15.3450 · Interpellanza · 2015-05-06
Dipartimento di giustizia e polizia
Liquidato
Wortlaut
Con l'interrogazione 15.5210 dell'11 marzo 2015 ho chiesto al Consiglio federale se era disposto a privilegiare i cristiani nella scelta dei 3000 rifugiati siriani che saranno accolti in Svizzera senza essere sottoposti alla procedura ordinaria d'asilo, questo perché oggigiorno i cristiani rappresentano, in tutta evidenza, la minoranza più perseguitata del Medio Oriente e del mondo in generale. Nella risposta, il Consiglio federale indica di non voler procedere ad alcuna discriminazione positiva in favore di una categoria della popolazione più minacciata di altre.
Alla luce di questo contesto, il Consiglio federale è disposto ad accogliere questi 3000 rifugiati in proporzione perlomeno approssimativa alla confessione e al genere della popolazione siriana?
Begründung
I principi umanitari dell'Alto commissariato delle Nazioni Unite per i rifugiati e di altri attori umanitari, cui la Svizzera si ispira, chiedono la non discriminazione in materia di accoglienza dei rifugiati. Non è tuttavia arbitrario né contrario al principio di equità accogliere prioritariamente rifugiati appartenenti a categorie particolarmente perseguitate. La Francia, nonostante sia profondamente laica, ha appena accordato specificamente 1500 visti ai cristiani siriani, senza dubbio perché, come affermato dal ministro francese degli affari esteri Laurent Fabius, i cristiani d'Oriente stanno venendo eliminati. Secondo l'ONG "Porte aperte", se tutti i siriani soffrono della guerra, i cristiani sono particolarmente vulnerabili. Centinaia di essi sono stati rapiti, defraudati, discriminati o uccisi unicamente a causa della loro fede.
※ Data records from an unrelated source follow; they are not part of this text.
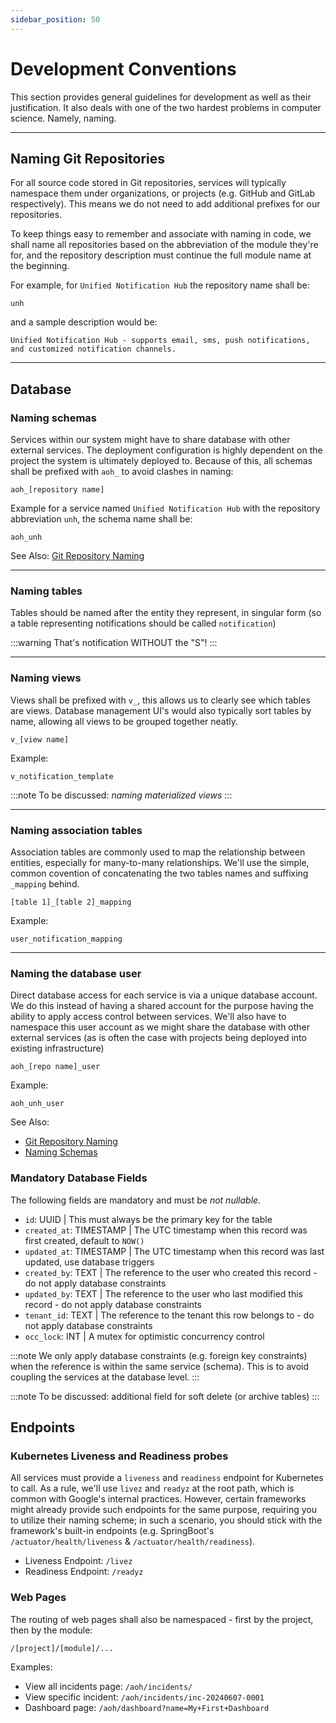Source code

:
 ```yaml
---
sidebar_position: 50
---
```


# Development Conventions

This section provides general guidelines for development as well as their justification. It also deals with one of the
two hardest problems in computer science. Namely, naming.

---

## Naming Git Repositories

For all source code stored in Git repositories, services will typically namespace them under organizations, or projects
(e.g. GitHub and GitLab respectively). This means we do not need to add additional prefixes for our repositories.

To keep things easy to remember and associate with naming in code, we shall name all repositories based on the
abbreviation of the module they're for, and the repository description must continue the full module name at
the beginning.

For example, for `Unified Notification Hub` the repository name shall be:

```text
unh
```

and a sample description would be:

```text
Unified Notification Hub - supports email, sms, push notifications, and customized notification channels.
```

---

## Database

### Naming schemas

Services within our system might have to share database with other external services. The deployment configuration
is highly dependent on the project the system is ultimately deployed to. Because of this, all schemas shall be
prefixed with `aoh_` to avoid clashes in naming:

```text
aoh_[repository name]
```

Example for a service named `Unified Notification Hub` with the repository abbreviation `unh`, the schema name shall be:

```text
aoh_unh
```

See Also: [Git Repository Naming](#git-repository-naming)

---

### Naming tables

Tables should be named after the entity they represent, in singular form (so a table representing notifications should
be called `notification`)

:::warning
That's notification WITHOUT the "S"!
:::

---

### Naming views

Views shall be prefixed with `v_`, this allows us to clearly see which tables are views. Database management UI's
would also typically sort tables by name, allowing all views to be grouped together neatly.

```text
v_[view name]
```

Example:

```text
v_notification_template
```

:::note
To be discussed: _naming materialized views_
:::

---

### Naming association tables

Association tables are commonly used to map the relationship between entities, especially for many-to-many
relationships. We'll use the simple, common covention of concatenating the two tables names and suffixing `_mapping`
behind.

```text
[table 1]_[table 2]_mapping
```

Example:

```text
user_notification_mapping
```

---

### Naming the database user

Direct database access for each service is via a unique database account. We do this instead of having a shared
account for the purpose having the ability to apply access control between services. We'll also have to namespace
this user account as we might share the database with other external services (as is often the case with
projects being deployed into existing infrastructure)

```text
aoh_[repo name]_user
```

Example:

```text
aoh_unh_user
```

See Also:

-   [Git Repository Naming](#git-repository-naming)
-   [Naming Schemas](#naming-schemas)

### Mandatory Database Fields

The following fields are mandatory and must be _not nullable_.

-   `id`: UUID | This must always be the primary key for the table
-   `created_at`: TIMESTAMP | The UTC timestamp when this record was first created, default to `NOW()`
-   `updated_at`: TIMESTAMP | The UTC timestamp when this record was last updated, use database triggers
-   `created_by`: TEXT | The reference to the user who created this record - do not apply database constraints
-   `updated_by`: TEXT | The reference to the user who last modified this record - do not apply database constraints
-   `tenant_id`: TEXT | The reference to the tenant this row belongs to - do not apply database constraints
-   `occ_lock`: INT | A mutex for optimistic concurrency control

:::note
We only apply database constraints (e.g. foreign key constraints) when the reference is within the same service
(schema). This is to avoid coupling the services at the database level.
:::

:::note
To be discussed: additional field for soft delete (or archive tables)
:::

## Endpoints

### Kubernetes Liveness and Readiness probes

All services must provide a `liveness` and `readiness` endpoint for Kubernetes to call. As a rule, we'll use
`livez` and `readyz` at the root path, which is common with Google's internal practices. However, certain frameworks
might already provide such endpoints for the same purpose, requiring you to utilize their naming scheme; in such a
scenario, you should stick with the framework's built-in endpoints (e.g. SpringBoot's `/actuator/health/liveness` &
`/actuator/health/readiness`).

-   Liveness Endpoint: `/livez`
-   Readiness Endpoint: `/readyz`

### Web Pages

The routing of web pages shall also be namespaced - first by the project, then by the module:

```
/[project]/[module]/...
```

Examples:

-   View all incidents page: `/aoh/incidents/`
-   View specific incident: `/aoh/incidents/inc-20240607-0001`
-   Dashboard page: `/aoh/dashboard?name=My+First+Dashboard`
Papa Francesco denuncia regolarmente le persecuzioni religiose. Ha appena accusato la comunità internazionale di "voler nascondere" le persecuzioni contro i cristiani.
Il Consiglio federale è libero di non tenere conto di questa dolorosa realtà nella sua politica di accoglienza dei rifugiati siriani. Auspico tuttavia che i 3000 rifugiati che il nostro Paese si appresta ad accogliere siano ammessi in proporzione perlomeno approssimativa alla confessione e al genere della popolazione siriana, che comprende circa il 10 per cento di cristiani e il 50 per cento di donne. Questa prassi, oltre a soddisfare il principio fondamentale di equità, permetterebbe di evitare i detestabili rapporti di forza che possono precedere e influenzare la scelta dei rifugiati accolti.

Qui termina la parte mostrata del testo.